Arizona is still searching for the juice early in games.
In Hawaii for the Maui Invitational, maybe the Wildcats will more easily find some coffee. The translation to basketball terms is this: Arizona enters a Tuesday semifinal matchup against the Kansas State Wildcats, a team that could give Sean Miller's team an early-game buzz with an energetic and attacking philosophy.
Teams so far have slowed Arizona down, keeping the possessions low in order to keep one of the best defensive teams in the nation from getting in transition. That's led to the Wildcats taking a while to wake up. But KSU and coach Bruce Weber might not go that route.
The other Wildcats have been scoring well this young season at 82 points per game, and the possibility they press and hound Arizona could actually play in UA's favor. Either it'll shake them awake or they'll be playing from behind.
Who to watch
Marcus Foster: The 6'2 sophomore guard has seen a ups and downs over the past two games. Against Long Beach State, Kansas State's only loss in four games this year, Foster went 1-for-13 from the field. He followed that with a 24-point performance in the Wildcats' 88-79 win over Purdue that advanced them to the semifinal round of the Maui tournament. Foster can get to the rim and is shooting 48 percent from three-point range on nearly six attempts per game. UA will need to run him off the line and, like they do, force long twos -- Foster is shooting just 10 percent on two-point jumpers this year, per Hoop-Math.

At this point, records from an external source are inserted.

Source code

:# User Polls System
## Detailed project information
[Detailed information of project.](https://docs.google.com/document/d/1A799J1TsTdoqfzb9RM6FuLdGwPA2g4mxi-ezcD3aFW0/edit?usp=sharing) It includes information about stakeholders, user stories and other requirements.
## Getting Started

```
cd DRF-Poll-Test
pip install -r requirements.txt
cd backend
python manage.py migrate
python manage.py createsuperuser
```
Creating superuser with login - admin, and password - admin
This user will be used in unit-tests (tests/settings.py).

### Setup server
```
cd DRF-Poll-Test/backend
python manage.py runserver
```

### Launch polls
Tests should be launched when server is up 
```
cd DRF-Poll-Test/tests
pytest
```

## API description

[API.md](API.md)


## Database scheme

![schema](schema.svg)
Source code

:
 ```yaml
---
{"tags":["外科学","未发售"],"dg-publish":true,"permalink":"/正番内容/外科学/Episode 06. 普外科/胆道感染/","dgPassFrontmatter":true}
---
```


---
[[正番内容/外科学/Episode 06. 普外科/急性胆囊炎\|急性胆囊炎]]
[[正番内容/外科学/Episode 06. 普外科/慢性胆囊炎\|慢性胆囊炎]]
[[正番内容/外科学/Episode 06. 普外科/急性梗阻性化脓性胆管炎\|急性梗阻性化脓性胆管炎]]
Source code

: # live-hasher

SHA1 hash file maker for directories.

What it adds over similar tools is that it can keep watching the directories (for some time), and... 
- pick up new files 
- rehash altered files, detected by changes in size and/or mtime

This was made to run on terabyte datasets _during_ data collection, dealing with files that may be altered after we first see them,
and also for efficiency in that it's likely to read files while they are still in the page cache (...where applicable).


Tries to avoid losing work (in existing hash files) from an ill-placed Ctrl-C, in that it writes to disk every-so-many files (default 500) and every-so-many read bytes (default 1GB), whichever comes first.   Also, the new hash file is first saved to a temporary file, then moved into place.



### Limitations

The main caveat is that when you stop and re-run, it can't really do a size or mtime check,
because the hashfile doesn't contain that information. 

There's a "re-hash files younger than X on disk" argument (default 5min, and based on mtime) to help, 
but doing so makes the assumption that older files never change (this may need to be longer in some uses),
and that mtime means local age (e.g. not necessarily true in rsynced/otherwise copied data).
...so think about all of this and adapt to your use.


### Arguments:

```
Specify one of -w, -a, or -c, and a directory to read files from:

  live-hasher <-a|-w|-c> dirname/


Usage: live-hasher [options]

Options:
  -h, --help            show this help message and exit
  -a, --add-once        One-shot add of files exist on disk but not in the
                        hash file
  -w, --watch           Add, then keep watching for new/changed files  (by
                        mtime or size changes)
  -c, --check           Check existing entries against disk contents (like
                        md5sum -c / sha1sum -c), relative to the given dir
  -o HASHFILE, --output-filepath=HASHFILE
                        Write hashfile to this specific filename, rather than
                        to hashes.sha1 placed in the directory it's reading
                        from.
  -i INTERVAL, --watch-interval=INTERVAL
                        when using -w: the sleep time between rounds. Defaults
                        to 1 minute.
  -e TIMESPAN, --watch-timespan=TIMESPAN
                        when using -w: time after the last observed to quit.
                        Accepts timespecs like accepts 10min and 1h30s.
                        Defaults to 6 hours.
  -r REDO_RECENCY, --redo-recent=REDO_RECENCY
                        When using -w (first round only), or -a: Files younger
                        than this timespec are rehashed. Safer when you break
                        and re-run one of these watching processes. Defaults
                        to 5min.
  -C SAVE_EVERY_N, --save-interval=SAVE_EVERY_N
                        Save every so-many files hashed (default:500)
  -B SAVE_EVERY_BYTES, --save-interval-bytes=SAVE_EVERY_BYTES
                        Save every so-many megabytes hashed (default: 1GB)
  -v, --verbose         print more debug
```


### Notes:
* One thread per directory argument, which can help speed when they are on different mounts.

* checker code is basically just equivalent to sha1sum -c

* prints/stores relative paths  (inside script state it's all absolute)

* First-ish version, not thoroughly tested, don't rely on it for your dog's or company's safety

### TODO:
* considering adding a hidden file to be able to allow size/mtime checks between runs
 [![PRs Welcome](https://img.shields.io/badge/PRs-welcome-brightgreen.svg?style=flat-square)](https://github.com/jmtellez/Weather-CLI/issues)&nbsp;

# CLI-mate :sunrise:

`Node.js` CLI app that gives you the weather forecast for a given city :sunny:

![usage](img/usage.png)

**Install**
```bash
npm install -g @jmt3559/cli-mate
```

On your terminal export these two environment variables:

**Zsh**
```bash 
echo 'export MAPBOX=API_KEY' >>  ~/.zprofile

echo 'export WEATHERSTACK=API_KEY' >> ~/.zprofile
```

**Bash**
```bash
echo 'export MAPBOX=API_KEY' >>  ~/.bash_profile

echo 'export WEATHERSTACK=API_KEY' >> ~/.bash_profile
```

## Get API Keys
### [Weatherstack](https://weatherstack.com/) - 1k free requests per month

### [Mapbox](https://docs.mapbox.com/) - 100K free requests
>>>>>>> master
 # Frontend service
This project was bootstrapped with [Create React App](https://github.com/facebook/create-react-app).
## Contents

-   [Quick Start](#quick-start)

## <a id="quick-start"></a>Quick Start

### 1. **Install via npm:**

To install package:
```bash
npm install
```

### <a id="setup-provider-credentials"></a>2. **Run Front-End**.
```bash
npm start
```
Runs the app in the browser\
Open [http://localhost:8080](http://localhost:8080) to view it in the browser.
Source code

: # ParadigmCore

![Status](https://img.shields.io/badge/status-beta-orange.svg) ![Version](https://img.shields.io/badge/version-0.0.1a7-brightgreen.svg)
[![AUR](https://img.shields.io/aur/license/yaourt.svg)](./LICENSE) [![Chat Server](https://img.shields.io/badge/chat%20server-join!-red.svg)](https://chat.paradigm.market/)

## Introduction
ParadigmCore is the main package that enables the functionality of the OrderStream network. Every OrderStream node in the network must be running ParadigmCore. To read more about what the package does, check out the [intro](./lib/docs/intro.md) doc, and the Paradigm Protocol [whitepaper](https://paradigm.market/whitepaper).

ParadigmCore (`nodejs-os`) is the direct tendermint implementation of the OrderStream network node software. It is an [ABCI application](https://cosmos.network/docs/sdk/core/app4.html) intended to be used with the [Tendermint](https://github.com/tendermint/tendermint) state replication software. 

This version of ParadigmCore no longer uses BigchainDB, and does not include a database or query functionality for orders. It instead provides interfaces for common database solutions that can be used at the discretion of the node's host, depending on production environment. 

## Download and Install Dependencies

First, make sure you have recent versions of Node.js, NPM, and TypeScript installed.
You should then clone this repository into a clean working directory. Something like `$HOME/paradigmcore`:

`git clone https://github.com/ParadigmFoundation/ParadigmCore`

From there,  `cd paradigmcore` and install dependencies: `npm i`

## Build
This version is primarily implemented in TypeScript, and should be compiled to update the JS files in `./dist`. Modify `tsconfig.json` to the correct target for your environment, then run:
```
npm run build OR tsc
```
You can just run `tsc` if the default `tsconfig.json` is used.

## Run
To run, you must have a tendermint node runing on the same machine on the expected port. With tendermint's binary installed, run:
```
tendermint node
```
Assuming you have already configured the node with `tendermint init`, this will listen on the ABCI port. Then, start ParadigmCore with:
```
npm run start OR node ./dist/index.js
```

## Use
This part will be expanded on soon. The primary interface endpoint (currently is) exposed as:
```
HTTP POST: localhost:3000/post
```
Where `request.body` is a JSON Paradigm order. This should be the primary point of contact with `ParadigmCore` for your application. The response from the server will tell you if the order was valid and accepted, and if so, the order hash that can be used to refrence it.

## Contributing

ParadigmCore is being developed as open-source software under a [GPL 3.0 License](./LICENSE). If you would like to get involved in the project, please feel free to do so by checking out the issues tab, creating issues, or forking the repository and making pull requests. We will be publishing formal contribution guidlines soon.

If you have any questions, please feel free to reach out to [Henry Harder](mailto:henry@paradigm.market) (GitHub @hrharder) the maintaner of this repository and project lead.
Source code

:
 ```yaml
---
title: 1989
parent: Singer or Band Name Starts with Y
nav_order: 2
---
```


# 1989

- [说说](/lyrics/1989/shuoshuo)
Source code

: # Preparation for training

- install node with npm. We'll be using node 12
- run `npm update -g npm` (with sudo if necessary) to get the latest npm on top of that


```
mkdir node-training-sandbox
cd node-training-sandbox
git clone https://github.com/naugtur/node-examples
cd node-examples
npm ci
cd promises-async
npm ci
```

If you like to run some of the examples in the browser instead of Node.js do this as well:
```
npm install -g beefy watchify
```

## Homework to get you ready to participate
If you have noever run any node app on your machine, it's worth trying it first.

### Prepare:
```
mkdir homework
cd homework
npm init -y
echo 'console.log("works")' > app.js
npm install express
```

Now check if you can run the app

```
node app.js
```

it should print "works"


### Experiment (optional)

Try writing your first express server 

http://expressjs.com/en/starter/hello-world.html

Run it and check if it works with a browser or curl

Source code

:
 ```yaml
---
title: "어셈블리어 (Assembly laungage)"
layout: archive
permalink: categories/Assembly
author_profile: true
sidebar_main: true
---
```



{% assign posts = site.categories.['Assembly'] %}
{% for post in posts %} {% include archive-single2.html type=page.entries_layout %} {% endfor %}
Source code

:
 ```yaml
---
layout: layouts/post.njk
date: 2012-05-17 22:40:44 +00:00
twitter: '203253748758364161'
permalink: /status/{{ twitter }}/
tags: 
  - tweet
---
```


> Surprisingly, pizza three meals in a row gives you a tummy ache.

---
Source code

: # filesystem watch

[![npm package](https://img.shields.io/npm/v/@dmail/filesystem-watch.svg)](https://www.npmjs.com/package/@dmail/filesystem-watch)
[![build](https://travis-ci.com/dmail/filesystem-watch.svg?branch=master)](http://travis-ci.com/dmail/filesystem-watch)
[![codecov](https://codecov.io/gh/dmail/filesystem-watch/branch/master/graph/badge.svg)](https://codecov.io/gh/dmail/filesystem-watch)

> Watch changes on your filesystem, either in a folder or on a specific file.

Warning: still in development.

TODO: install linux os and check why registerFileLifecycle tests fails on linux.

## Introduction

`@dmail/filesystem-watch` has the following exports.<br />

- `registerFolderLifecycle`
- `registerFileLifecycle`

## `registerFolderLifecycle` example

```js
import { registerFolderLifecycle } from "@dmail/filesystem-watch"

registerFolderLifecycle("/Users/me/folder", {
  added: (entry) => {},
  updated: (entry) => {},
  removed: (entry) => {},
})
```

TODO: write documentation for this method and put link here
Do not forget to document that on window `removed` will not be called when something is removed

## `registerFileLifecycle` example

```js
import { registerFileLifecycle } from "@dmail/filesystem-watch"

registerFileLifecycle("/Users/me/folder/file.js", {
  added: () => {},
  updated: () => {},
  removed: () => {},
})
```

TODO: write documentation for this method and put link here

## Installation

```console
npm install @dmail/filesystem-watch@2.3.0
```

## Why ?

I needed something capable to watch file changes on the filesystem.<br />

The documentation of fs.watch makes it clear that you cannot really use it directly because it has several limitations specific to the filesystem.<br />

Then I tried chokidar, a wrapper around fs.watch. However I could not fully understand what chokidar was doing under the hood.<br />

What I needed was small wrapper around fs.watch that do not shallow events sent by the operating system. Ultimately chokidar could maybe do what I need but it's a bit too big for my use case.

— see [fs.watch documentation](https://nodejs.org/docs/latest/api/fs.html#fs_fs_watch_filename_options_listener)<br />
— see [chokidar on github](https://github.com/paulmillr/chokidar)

Thomas Gipson: The 6'7, 265 pound forward leads the team by averaging 15 points per game and could be one of the most efficient players in the country, to this point. He is shooting 74 percent from the field, and that is coming by more than easy shots at the rim or off offensive boards. Gipson can step out to a degree and knock down jumpers, but he's also fantastic at getting to the line eight times per game.
The three might be open
Kansas State's pressuring could benefit Arizona if Miller's Wildcats can make the right passes off dribble penetration. So far, teams have sunk into the paint just like last season, but if KSU commits to playing its normal style, a drive, dish and extra pass by Arizona could lead to an open three-pointer. T.J. McConnell, Gabe York and others will obviously have to be ready and willing to shoot, then knock the shots down if and when that happens.
It's likely to occur. KSU actually allows 36.7 percent of opponent attempts (and on 39.7 percent shooting) from beyond the three-point line compared to 32.2 percent at the rim and 31.2 percent on two-point jumpers. Compare that to Arizona for no good reason other than to understand the defense is doing what it's expected (for the most part). Miller's team is allowing 29.2 percent of opponent shots from three, 55.9 on two-point jumpers and 14.9 percent at the rim. Yes, it's early, but those numbers are looking as good or better than last season's opponent shot allocations.